84話 お母さんに、こんなこと聞くかぁ。
84話 お母さんに、こんなこと聞くかぁ。
「――ということや。わかったか?」
膨大な展開を、一気に聞かされたセンは、心底しんどそうに、眉間にしわをよせ、
「頭痛いぃ……情報量が多すぎるぅ……それなのに、端折りすぎているせいか、ところどころ曖昧でもやもやするぅ……」
「まあ、ちゃんと全部を描写したら、ラノベ10巻分ぐらいに相当するボリュームの内容やからな……」
「えっと……ようするに、あいつは、外見上、俺のTS版のゴートだが……中身は、天国の箱の中にいた『バーチャ』で、存在値は8000京。ゼンドウと合体して完璧になろうとしている……という理解でいいか?」
「それで、なんの問題もない」
「つまり、どっちも殺せばオールオッケーだな?」
「バーチャとゼンドウは死んでええけど、テラスは殺したらあかん。
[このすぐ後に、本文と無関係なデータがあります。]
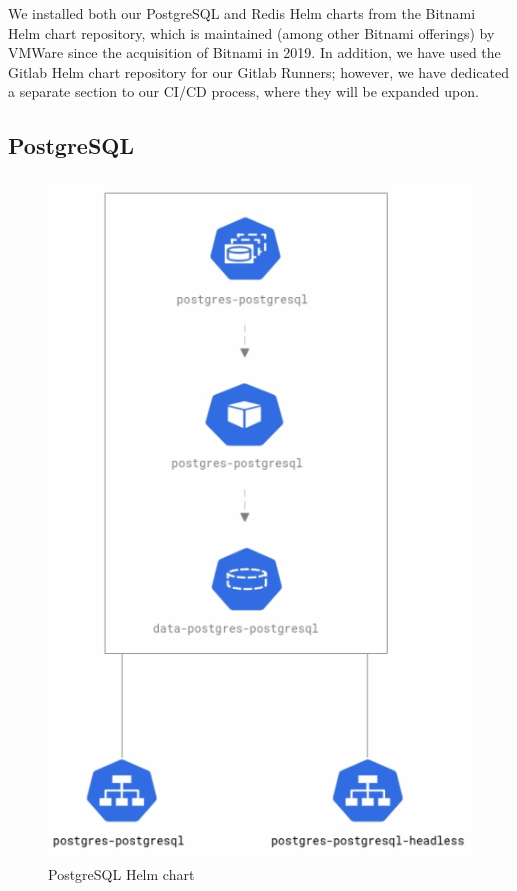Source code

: \documentclass[thesis=B,english]{FITthesis}[2019/12/23]
\begin{document}
We installed both our PostgreSQL and Redis Helm charts from the Bitnami Helm chart repository, which is maintained (among other Bitnami offerings) by VMWare since the acquisition of Bitnami in 2019. \cite{bitnami} In addition, we have used the Gitlab Helm chart repository for our Gitlab Runners; however, we have dedicated a separate section to our CI/CD process, where they will be expanded upon.

\clearpage

\subsection{PostgreSQL}

\begin{figure}[H]
\centering
\caption{PostgreSQL Helm chart}
\hspace*{0.4cm}
\includegraphics[scale=0.6]{postgres-diagram}
\end{figure}
\end{document}
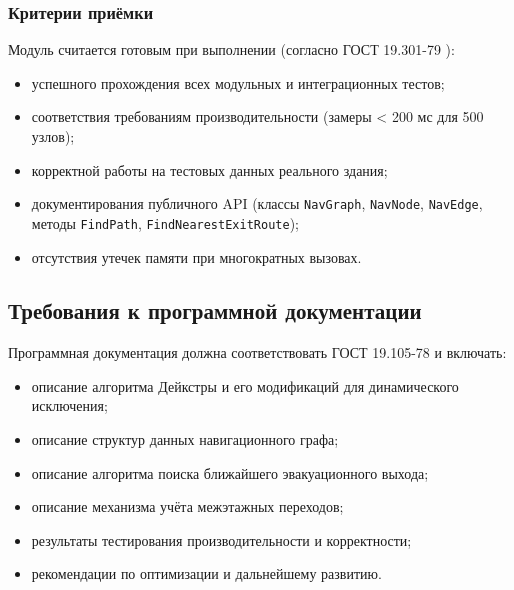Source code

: \subsubsection{Критерии приёмки}

Модуль считается готовым при выполнении (согласно ГОСТ 19.301-79 \cite{gost19301}):
\begin{itemize}
\item успешного прохождения всех модульных и интеграционных тестов;
\item соответствия требованиям производительности (замеры < 200 мс для 500 узлов);
\item корректной работы на тестовых данных реального здания;
\item документирования публичного API (классы \texttt{NavGraph}, \texttt{NavNode}, \texttt{NavEdge}, методы \texttt{FindPath}, \texttt{FindNearestExitRoute});
\item отсутствия утечек памяти при многократных вызовах.
\end{itemize}

\subsection{Требования к программной документации}

Программная документация должна соответствовать ГОСТ 19.105-78 \cite{gost19105} и включать:
\begin{itemize}
\item описание алгоритма Дейкстры и его модификаций для динамического исключения;
\item описание структур данных навигационного графа;
\item описание алгоритма поиска ближайшего эвакуационного выхода;
\item описание механизма учёта межэтажных переходов;
\item результаты тестирования производительности и корректности;
\item рекомендации по оптимизации и дальнейшему развитию.
\end{itemize}

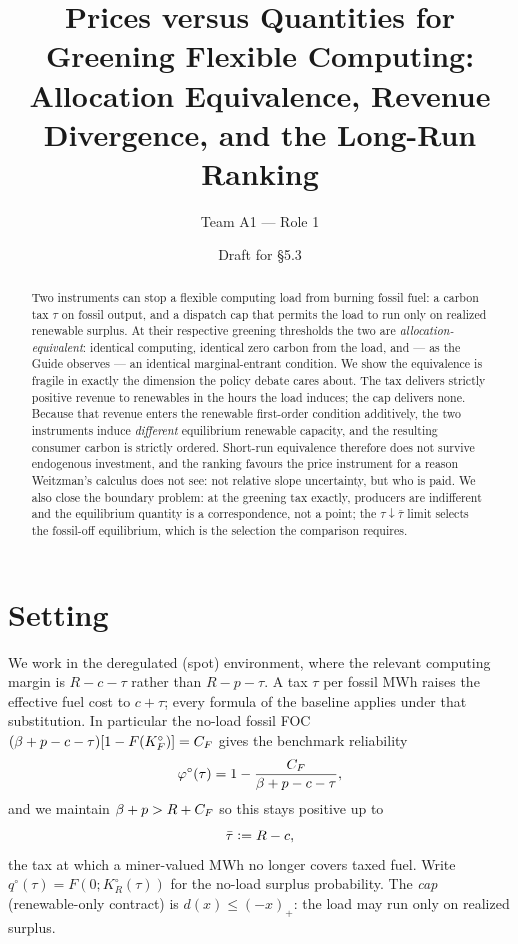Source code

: \documentclass[11pt,reqno]{amsart}
\theoremstyle{plain}\newtheorem{theorem}{Theorem}\newtheorem{proposition}[theorem]{Proposition}
\theoremstyle{definition}\newtheorem{definition}[theorem]{Definition}
\theoremstyle{remark}\newtheorem{remark}[theorem]{Remark}
\newcommand{\KR}{K_R}\newcommand{\KF}{K_F}\newcommand{\KM}{K_M}
\newcommand{\KRo}{K_R^{\circ}}\newcommand{\KFo}{K_F^{\circ}}
\newcommand{\bp}{\beta+p}\newcommand{\E}{\mathbb{E}}\newcommand{\phio}{\varphi^{\circ}}
\newcommand{\qo}{q^{\circ}}\newcommand{\FKR}{F_{\!\KR}}\newcommand{\eqdef}{\vcentcolon=}
\begin{document}
\title[Prices versus Quantities for Greening Flexible Computing]
{Prices versus Quantities for Greening Flexible Computing:\\
Allocation Equivalence, Revenue Divergence, and the Long-Run Ranking}
\author{Team A1 --- Role 1}
\date{Draft for \S5.3}

\begin{abstract}
Two instruments can stop a flexible computing load from burning fossil fuel: a carbon tax
$\tau$ on fossil output, and a dispatch cap that permits the load to run only on realized
renewable surplus. At their respective greening thresholds the two are
\emph{allocation-equivalent}: identical computing, identical zero carbon from the load, and
--- as the Guide observes --- an identical marginal-entrant condition. We show the
equivalence is fragile in exactly the dimension the policy debate cares about. The tax
delivers strictly positive revenue to renewables in the hours the load induces; the cap
delivers none. Because that revenue enters the renewable first-order condition additively,
the two instruments induce \emph{different} equilibrium renewable capacity, and the
resulting consumer carbon is strictly ordered. Short-run equivalence therefore does not
survive endogenous investment, and the ranking favours the price instrument for a reason
Weitzman's calculus does not see: not relative slope uncertainty, but who is paid. We also
close the boundary problem: at the greening tax exactly, producers are indifferent and the
equilibrium quantity is a correspondence, not a point; the $\tau\downarrow\bar\tau$ limit
selects the fossil-off equilibrium, which is the selection the comparison requires.
\end{abstract}
\maketitle

\section{Setting}
We work in the deregulated (spot) environment, where the relevant computing margin is
$R-c-\tau$ rather than $R-p-\tau$. A tax $\tau$ per fossil MWh raises the effective fuel
cost to $c+\tau$; every formula of the baseline applies under that substitution. In
particular the no-load fossil FOC $(\bp-c-\tau)[1-F(\KFo)]=\CF$ gives the benchmark
reliability
\[
  \phio(\tau)=1-\frac{\CF}{\bp-c-\tau},
\]
and we maintain $\bp>R+\CF$ so this stays positive up to
\[
  \bar\tau\eqdef R-c,
\]
the tax at which a miner-valued MWh no longer covers taxed fuel. Write $\qo(\tau)=F(0;\KRo(\tau))$
for the no-load surplus probability. The \emph{cap} (renewable-only contract) is
$d(x)\le(-x)_+$: the load may run only on realized surplus.
\end{document}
あいつが無限太陽にならな、どっちみち、世界は枯渇する」
「じゃあ、俺はどうすれば?」
「そんなん自分で考えぇ。ワシはおどれのお母さんやない」
「お母さんに、こんなこと、聞くかぁ。お母さんをなんだと思ってんだ、てめぇ」
などとしゃべっていると、
『テラス(バーチャ)』が、ゼンドウの顔面にだいぶいい一撃をぶち込んだ。
ゼンドウも相当えげつない強さを誇っているが、
テラスの方も、爆裂にえげつない。
基本、テラスの方が優勢で、このまま放っておけば、最終的にはテラスが勝ちそう。
その様子を尻目に、
センがトウシに、
「おい、マジで教えろ。これはどうすればいい? 俺はどうすればいいんだ?! 脱げばいいのか?!」
「バーチャとゼンドウを殺した上で、テラスとシグレを合体させる……というのが理想」
「オッケー、グ〇グル! で、それは、どうやればいいんだ?!」
「ぜんぜんわからない。ワシは雰囲気で状況を説明しとる」
「一番大事なところがわかってねぇじゃねぇか! ボケてる場合じゃねぇだろ、いい加減にしろ! おい、ガチでどうすんだ! このままだと、主役の俺が蚊帳の外だぞ! それでいいと思ってんのか!」
「ホンマの主役は、バーチャに食われたテラスの方やけどな」
「どうでもいい、そんなもん。どうすんだって聞いてんだ!!」
「知らんて、だから。隠しとるとかやなく、マジで、ここからどうしたらええか分からんねん。ワシはここまでの事情を多少知っとるというだけで、未来の全部を知っとるわけやないし、問題に対する解法の全部を熟知しとるわけやない」
などとしゃべっていると、
そこで、テラスのボルテージが上がっていく。
どうやら、そろそろフィニッシュを決める頃合いらしい。